THE PROBLEM> I need the lines below from the one with "WebSocket Connection Management" down to the one with "and file modes" reproduced exactly, both ends included, and nothing else.

[Stored data]
++++++++++

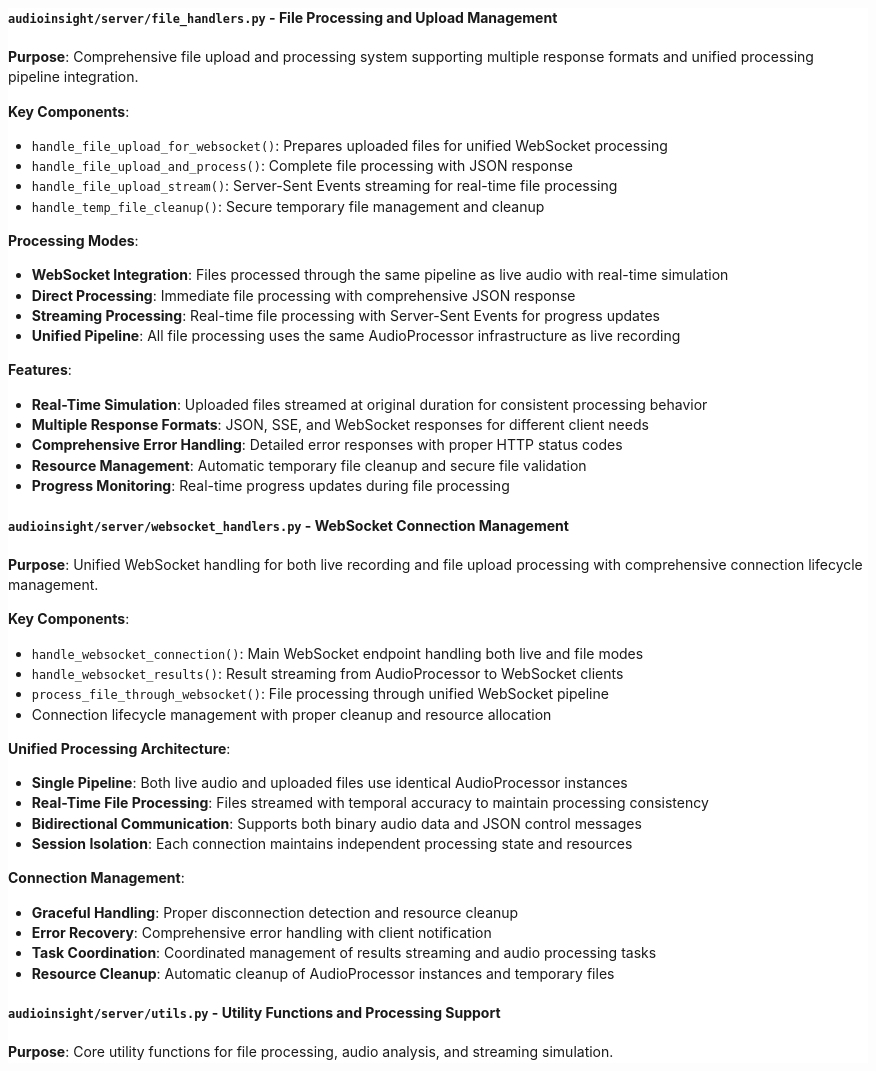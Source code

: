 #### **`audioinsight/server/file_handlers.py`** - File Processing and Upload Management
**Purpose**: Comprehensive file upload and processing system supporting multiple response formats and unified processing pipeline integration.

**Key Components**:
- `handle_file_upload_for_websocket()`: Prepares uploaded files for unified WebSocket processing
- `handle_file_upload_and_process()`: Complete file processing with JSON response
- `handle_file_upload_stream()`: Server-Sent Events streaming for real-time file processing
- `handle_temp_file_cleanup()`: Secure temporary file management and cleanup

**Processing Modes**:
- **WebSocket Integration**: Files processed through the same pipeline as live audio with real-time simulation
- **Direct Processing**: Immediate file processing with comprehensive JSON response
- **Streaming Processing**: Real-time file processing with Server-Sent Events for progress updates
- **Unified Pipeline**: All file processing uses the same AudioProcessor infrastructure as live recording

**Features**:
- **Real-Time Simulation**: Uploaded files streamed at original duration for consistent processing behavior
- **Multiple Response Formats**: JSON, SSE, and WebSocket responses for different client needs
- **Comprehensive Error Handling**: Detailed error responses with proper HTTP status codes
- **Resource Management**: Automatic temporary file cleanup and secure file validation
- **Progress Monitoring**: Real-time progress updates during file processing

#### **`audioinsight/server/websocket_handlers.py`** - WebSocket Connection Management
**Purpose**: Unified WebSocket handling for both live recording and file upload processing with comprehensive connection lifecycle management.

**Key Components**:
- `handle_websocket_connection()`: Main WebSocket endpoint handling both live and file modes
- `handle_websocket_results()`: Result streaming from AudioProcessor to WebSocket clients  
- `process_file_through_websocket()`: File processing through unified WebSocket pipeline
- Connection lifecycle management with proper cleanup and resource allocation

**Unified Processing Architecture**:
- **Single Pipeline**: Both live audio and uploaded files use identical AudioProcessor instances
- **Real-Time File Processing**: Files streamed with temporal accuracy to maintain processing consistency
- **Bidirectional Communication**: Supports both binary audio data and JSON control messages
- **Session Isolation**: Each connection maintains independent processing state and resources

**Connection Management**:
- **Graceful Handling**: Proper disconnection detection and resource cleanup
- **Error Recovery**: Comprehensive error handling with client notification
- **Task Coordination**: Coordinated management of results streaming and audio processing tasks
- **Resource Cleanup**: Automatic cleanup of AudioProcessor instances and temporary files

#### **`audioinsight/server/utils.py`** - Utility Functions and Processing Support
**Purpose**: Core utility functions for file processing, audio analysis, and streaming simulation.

++++++++++

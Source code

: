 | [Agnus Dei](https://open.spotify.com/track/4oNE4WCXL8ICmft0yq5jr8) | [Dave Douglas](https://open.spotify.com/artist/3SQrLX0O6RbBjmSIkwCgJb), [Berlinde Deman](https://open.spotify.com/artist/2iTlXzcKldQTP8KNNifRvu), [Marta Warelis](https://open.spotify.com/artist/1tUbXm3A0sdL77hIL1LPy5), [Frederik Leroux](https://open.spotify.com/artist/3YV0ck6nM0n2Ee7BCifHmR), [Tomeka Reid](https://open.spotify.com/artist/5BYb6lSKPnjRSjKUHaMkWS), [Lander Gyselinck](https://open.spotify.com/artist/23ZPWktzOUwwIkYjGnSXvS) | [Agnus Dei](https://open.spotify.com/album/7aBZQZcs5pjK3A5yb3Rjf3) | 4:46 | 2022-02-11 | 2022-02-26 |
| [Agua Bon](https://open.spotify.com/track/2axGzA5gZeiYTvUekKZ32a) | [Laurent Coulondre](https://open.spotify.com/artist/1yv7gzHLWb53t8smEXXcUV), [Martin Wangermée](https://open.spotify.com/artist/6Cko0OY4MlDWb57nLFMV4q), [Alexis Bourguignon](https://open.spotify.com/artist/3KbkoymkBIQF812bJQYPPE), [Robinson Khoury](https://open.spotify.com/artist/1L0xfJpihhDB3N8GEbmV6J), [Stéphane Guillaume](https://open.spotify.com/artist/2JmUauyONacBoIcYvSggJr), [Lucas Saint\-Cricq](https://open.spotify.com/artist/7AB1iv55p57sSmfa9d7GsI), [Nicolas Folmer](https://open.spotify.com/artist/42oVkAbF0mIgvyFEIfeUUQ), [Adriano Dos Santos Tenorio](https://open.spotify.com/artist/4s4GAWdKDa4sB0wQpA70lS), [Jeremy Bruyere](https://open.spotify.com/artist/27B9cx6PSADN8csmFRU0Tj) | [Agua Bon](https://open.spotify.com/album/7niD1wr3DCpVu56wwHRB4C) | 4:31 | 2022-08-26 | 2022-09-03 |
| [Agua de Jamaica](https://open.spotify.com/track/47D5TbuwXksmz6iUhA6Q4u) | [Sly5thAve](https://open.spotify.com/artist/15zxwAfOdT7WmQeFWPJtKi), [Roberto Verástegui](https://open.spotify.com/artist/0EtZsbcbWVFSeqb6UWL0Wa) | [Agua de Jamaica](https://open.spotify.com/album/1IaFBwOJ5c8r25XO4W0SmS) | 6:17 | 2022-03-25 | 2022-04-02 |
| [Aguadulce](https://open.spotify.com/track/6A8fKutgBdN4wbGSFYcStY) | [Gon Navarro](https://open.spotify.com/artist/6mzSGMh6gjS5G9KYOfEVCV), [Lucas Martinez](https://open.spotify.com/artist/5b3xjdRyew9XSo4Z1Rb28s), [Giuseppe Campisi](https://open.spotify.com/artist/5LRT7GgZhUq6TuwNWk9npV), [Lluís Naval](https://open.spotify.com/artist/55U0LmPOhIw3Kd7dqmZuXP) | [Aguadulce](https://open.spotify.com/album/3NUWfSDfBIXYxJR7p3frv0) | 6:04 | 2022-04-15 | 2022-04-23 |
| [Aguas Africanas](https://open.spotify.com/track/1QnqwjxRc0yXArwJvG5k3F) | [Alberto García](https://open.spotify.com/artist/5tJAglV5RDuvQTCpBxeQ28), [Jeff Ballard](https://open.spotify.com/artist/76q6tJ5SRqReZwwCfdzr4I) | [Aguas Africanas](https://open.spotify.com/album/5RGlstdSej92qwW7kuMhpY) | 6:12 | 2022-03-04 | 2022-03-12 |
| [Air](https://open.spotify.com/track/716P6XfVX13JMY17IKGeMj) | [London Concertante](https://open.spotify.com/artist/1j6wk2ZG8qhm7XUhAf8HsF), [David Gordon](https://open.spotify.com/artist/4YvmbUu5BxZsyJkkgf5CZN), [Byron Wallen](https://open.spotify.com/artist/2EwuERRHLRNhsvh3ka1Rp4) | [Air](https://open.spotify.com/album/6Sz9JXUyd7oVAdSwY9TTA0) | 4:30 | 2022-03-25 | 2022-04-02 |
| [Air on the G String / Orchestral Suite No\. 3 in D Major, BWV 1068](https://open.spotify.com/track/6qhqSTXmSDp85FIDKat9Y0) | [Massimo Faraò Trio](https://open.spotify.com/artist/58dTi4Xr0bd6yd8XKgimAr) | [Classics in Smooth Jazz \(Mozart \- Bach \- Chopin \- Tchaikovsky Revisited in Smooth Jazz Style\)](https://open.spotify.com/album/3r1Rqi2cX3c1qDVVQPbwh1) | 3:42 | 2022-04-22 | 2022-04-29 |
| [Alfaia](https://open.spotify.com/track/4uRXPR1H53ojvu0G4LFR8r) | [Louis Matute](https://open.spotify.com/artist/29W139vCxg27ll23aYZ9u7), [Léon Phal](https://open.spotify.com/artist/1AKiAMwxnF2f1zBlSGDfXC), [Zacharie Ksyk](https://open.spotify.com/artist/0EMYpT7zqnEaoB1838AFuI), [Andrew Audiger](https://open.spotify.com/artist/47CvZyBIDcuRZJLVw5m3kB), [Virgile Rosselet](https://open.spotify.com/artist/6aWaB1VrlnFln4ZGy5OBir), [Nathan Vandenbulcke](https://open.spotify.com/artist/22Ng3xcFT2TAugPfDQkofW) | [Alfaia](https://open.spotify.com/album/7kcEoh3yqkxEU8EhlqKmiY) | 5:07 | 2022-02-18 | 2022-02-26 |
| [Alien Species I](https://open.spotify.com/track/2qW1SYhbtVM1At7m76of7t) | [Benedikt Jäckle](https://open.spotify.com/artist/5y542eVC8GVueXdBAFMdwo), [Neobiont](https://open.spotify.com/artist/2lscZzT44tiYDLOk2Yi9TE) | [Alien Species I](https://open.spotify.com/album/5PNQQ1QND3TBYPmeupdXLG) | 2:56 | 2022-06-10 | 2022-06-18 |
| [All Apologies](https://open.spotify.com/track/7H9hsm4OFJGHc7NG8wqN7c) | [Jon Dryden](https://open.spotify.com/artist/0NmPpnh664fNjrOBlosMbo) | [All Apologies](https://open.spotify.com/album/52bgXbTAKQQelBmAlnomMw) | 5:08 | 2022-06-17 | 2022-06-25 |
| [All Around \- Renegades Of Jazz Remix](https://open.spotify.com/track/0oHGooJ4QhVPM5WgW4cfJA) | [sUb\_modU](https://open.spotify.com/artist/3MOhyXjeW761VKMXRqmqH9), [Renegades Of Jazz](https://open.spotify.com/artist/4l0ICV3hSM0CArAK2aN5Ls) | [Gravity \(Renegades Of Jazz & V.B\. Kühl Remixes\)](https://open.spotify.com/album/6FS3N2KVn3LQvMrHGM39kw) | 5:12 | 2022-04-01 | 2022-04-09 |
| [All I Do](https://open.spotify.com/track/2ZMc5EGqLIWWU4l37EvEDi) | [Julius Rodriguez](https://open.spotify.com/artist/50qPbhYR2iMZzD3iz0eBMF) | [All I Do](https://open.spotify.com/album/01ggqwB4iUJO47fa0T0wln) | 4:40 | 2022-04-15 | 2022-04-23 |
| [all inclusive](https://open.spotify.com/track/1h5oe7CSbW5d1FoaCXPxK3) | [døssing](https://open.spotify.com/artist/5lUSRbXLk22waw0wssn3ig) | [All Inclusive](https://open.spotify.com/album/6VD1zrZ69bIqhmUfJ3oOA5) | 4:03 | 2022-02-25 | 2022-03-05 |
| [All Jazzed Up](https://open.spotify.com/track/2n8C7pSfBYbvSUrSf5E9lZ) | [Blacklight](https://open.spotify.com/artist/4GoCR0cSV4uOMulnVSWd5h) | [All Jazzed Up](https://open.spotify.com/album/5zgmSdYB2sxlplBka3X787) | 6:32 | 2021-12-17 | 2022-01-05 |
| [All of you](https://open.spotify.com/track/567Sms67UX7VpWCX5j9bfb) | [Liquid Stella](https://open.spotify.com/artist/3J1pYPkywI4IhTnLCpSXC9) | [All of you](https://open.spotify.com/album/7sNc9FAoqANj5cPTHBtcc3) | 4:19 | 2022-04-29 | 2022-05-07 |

++++++++++

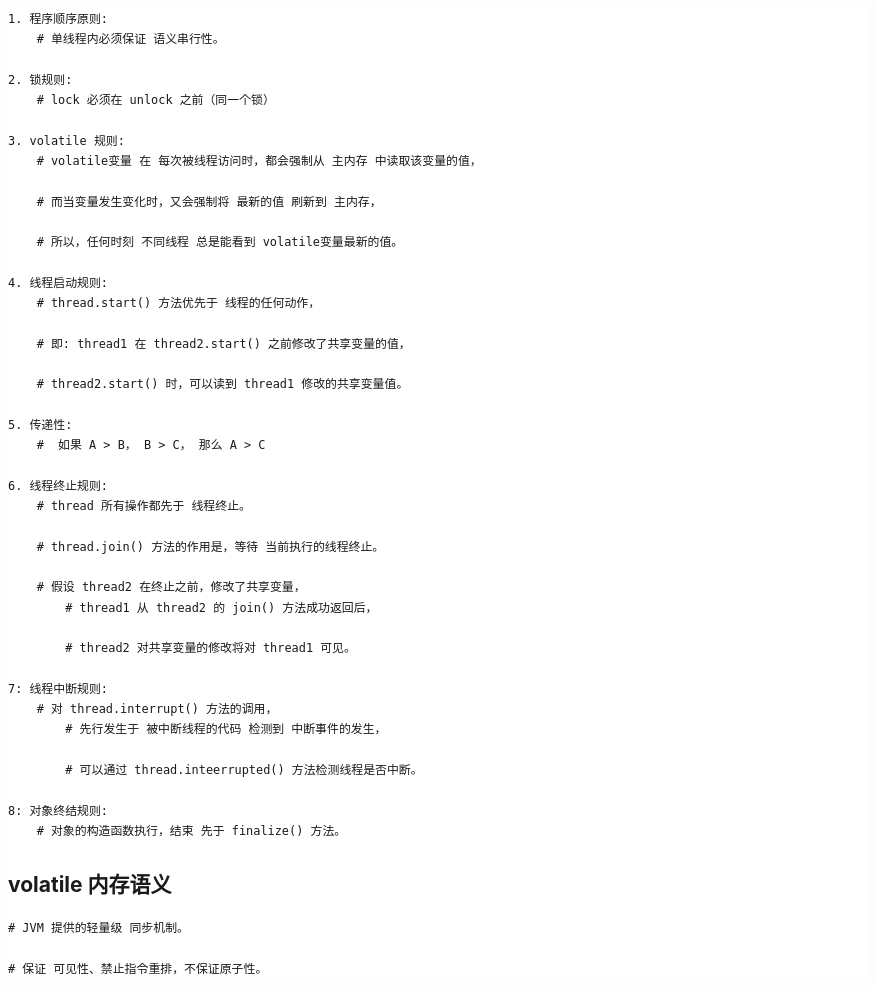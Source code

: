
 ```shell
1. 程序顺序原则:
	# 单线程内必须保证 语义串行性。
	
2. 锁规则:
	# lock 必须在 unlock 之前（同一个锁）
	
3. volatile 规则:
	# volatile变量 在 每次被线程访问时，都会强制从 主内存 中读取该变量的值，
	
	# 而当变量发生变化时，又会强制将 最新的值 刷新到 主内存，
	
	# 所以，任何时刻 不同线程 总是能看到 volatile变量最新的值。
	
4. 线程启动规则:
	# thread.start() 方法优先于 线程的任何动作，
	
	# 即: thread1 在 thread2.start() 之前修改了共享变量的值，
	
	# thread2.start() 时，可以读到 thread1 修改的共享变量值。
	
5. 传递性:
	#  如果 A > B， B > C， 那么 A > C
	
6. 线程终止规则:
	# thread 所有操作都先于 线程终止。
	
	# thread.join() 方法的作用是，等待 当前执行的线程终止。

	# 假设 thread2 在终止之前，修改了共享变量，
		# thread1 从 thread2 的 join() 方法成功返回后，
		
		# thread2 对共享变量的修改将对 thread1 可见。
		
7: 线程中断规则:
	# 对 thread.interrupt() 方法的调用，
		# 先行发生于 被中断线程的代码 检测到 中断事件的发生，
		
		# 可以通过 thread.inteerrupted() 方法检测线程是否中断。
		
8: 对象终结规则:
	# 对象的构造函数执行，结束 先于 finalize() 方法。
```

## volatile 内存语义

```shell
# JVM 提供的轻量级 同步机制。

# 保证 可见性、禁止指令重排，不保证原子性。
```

++++++++++

OUTPUT OF THE EXERCISE>
#### **`audioinsight/server/websocket_handlers.py`** - WebSocket Connection Management
**Purpose**: Unified WebSocket handling for both live recording and file upload processing with comprehensive connection lifecycle management.

**Key Components**:
- `handle_websocket_connection()`: Main WebSocket endpoint handling both live and file modes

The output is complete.